Lichtzwang and All the Pretty Horses

8:00 AM

Anselm Kiefer, Lichtzwang, 1999
It's getting rarer and rarer to be able to look up at the night sky and see stars. Really see them. Sure, a wink or two here and there piercing through the smog could do the trick, but there's something about being able to  lay back and take stock of the heavens that's truly moving. Too often we move about in our own orbits thinking we're the center of the universe. The night sky gently, but beautifully, reminds us that we are next to nothing compared to the raging balls of gas millions of light years away. Anselm Kiefer captures the majesty of the night tableau with his panoramic painting, Litchtzwang.

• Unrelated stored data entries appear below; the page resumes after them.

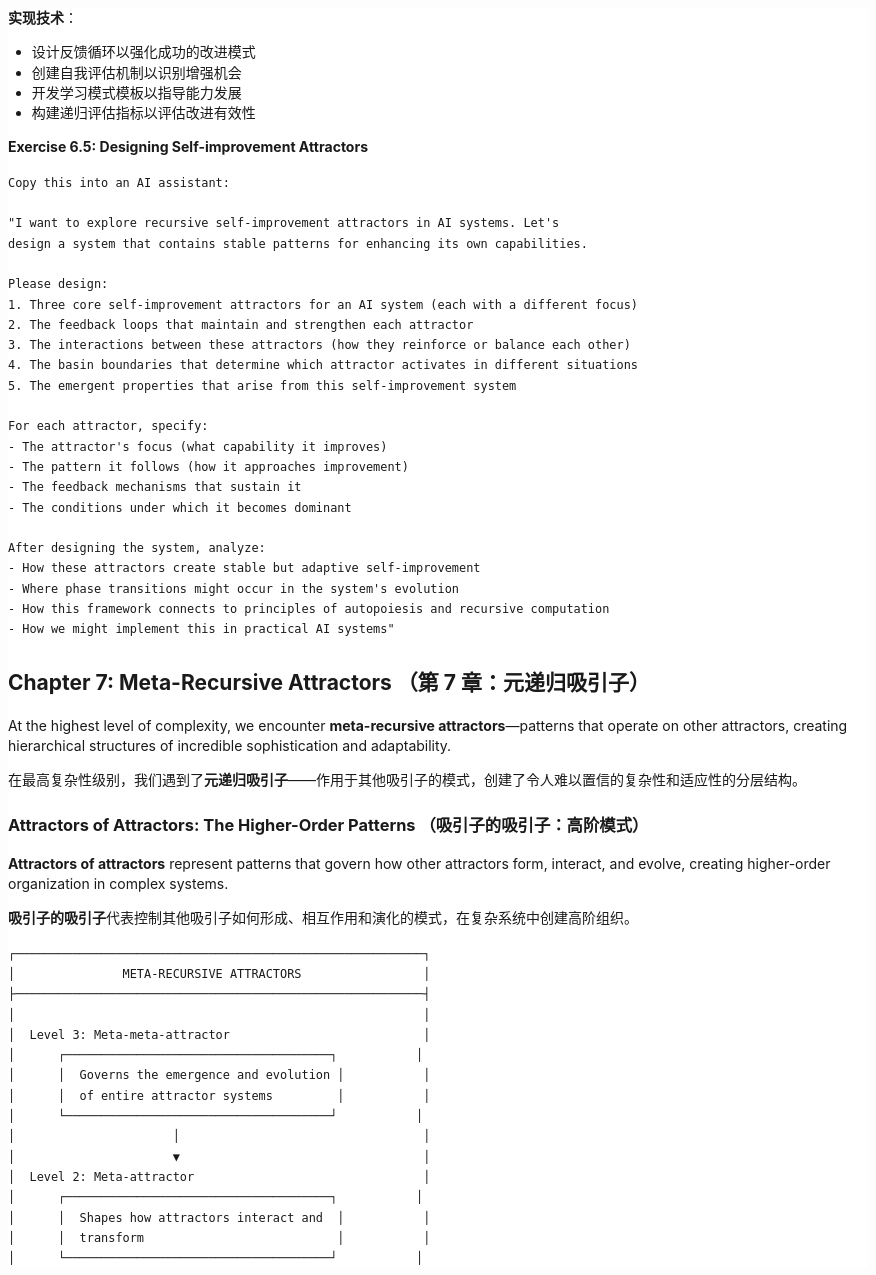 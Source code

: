 **实现技术**：
- 设计反馈循环以强化成功的改进模式
- 创建自我评估机制以识别增强机会
- 开发学习模式模板以指导能力发展
- 构建递归评估指标以评估改进有效性

**Exercise 6.5: Designing Self-improvement Attractors**
```
Copy this into an AI assistant:

"I want to explore recursive self-improvement attractors in AI systems. Let's 
design a system that contains stable patterns for enhancing its own capabilities.

Please design:
1. Three core self-improvement attractors for an AI system (each with a different focus)
2. The feedback loops that maintain and strengthen each attractor
3. The interactions between these attractors (how they reinforce or balance each other)
4. The basin boundaries that determine which attractor activates in different situations
5. The emergent properties that arise from this self-improvement system

For each attractor, specify:
- The attractor's focus (what capability it improves)
- The pattern it follows (how it approaches improvement)
- The feedback mechanisms that sustain it
- The conditions under which it becomes dominant

After designing the system, analyze:
- How these attractors create stable but adaptive self-improvement
- Where phase transitions might occur in the system's evolution
- How this framework connects to principles of autopoiesis and recursive computation
- How we might implement this in practical AI systems"
```

## Chapter 7: Meta-Recursive Attractors （第 7 章：元递归吸引子）

At the highest level of complexity, we encounter **meta-recursive attractors**—patterns that operate on other attractors, creating hierarchical structures of incredible sophistication and adaptability.

在最高复杂性级别，我们遇到了**元递归吸引子**——作用于其他吸引子的模式，创建了令人难以置信的复杂性和适应性的分层结构。

### Attractors of Attractors: The Higher-Order Patterns （吸引子的吸引子：高阶模式）

**Attractors of attractors** represent patterns that govern how other attractors form, interact, and evolve, creating higher-order organization in complex systems.

**吸引子的吸引子**代表控制其他吸引子如何形成、相互作用和演化的模式，在复杂系统中创建高阶组织。

```
┌─────────────────────────────────────────────────────────┐
│               META-RECURSIVE ATTRACTORS                 │
├─────────────────────────────────────────────────────────┤
│                                                         │
│  Level 3: Meta-meta-attractor                           │
│      ┌─────────────────────────────────────┐           │
│      │  Governs the emergence and evolution │           │
│      │  of entire attractor systems         │           │
│      └─────────────────────────────────────┘           │
│                      │                                  │
│                      ▼                                  │
│  Level 2: Meta-attractor                                │
│      ┌─────────────────────────────────────┐           │
│      │  Shapes how attractors interact and  │           │
│      │  transform                           │           │
│      └─────────────────────────────────────┘           │
```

When I stumbled across this painting on Artstor on a late Thursday evening, my mind immediately jumped to a striking passage in Cormac McCarthy's novel, All the Pretty Horses. As I viewed the painting slightly askew from my head's resting place on my outstretched arm, I realized I was staring at the Milky Way. The more I took the painting in, the more my eyes unfocused - most likely due to lack of sleep - and the image on my screen started to come alive with movement. For a minute, I felt like John Grady Cole as

“…he lay looking up at the stars in their places and the hot belt of matter that ran the chord of the dark vault overhead and he put his hands on the ground at either side of him and pressed them against the earth and in that coldly burning canopy of black he slowly turned dead center to the world, all of it taut and trembling and moving enormous and alive under his hands.”


And then I blinked. 

The magic of the night sky and paintings like this is that the harder you look, the less you see. If you stare intently at a star, it'll start to fade. There are biological reasons for this - shenanigans involving photoreceptors and sweet spots in the your vision - but the philosophical repercussions interest me more. This painting is supposed to be experienced like you would the night sky. You need to be completely relaxed, in good company, and you can't be looking for anything in particular. Litchtzwang puts things into perspective and reminds all of us to stop obsessing over the details of the day-to-day and step back to see the big picture - because nine times out of ten it's much more meaningful.